Saved entries:
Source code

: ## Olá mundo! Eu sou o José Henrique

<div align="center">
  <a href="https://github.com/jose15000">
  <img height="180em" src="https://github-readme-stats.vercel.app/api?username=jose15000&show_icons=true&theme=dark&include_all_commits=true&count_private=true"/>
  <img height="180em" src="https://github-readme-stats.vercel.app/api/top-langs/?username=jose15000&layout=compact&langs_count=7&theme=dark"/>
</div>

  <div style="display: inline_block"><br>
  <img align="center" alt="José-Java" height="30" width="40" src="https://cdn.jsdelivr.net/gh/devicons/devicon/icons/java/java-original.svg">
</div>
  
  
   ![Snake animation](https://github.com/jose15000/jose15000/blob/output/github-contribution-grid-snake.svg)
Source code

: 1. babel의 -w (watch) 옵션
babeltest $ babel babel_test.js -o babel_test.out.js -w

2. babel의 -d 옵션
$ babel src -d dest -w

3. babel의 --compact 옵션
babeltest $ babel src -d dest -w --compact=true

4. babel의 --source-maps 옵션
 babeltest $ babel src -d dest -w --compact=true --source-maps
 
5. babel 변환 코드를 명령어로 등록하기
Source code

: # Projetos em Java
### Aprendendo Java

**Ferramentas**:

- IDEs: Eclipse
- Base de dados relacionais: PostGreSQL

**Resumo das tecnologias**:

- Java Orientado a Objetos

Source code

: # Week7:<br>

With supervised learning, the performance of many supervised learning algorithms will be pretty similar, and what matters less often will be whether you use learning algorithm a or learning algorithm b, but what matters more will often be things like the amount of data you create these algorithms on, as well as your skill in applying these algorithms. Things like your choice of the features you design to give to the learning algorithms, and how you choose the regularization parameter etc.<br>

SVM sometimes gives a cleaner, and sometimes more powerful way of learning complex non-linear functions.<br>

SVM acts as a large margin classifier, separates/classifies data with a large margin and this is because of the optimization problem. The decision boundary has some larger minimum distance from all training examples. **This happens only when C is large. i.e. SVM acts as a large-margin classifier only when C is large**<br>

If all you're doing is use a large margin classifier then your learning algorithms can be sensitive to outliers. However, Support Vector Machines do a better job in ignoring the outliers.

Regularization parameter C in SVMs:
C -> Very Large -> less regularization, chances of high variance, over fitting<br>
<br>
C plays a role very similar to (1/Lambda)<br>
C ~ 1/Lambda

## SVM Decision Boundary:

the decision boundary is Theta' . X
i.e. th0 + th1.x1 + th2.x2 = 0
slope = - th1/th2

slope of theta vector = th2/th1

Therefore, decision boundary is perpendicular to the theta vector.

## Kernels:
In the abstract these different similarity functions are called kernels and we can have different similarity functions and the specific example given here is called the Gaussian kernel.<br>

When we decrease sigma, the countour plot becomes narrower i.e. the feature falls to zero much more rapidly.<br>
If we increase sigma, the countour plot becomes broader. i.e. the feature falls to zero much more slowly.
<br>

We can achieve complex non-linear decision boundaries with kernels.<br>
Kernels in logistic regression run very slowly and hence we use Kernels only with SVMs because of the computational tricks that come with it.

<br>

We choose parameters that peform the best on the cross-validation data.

• _Task brief_
All that belongs in the answer is the run of lines above from the line containing "Projetos em Java" through the line containing "SVM sometimes gives", exactly as written.

• _Finished task_
: # Projetos em Java
### Aprendendo Java

**Ferramentas**:

- IDEs: Eclipse
- Base de dados relacionais: PostGreSQL

**Resumo das tecnologias**:

- Java Orientado a Objetos

Source code

: # Week7:<br>

With supervised learning, the performance of many supervised learning algorithms will be pretty similar, and what matters less often will be whether you use learning algorithm a or learning algorithm b, but what matters more will often be things like the amount of data you create these algorithms on, as well as your skill in applying these algorithms. Things like your choice of the features you design to give to the learning algorithms, and how you choose the regularization parameter etc.<br>

SVM sometimes gives a cleaner, and sometimes more powerful way of learning complex non-linear functions.<br>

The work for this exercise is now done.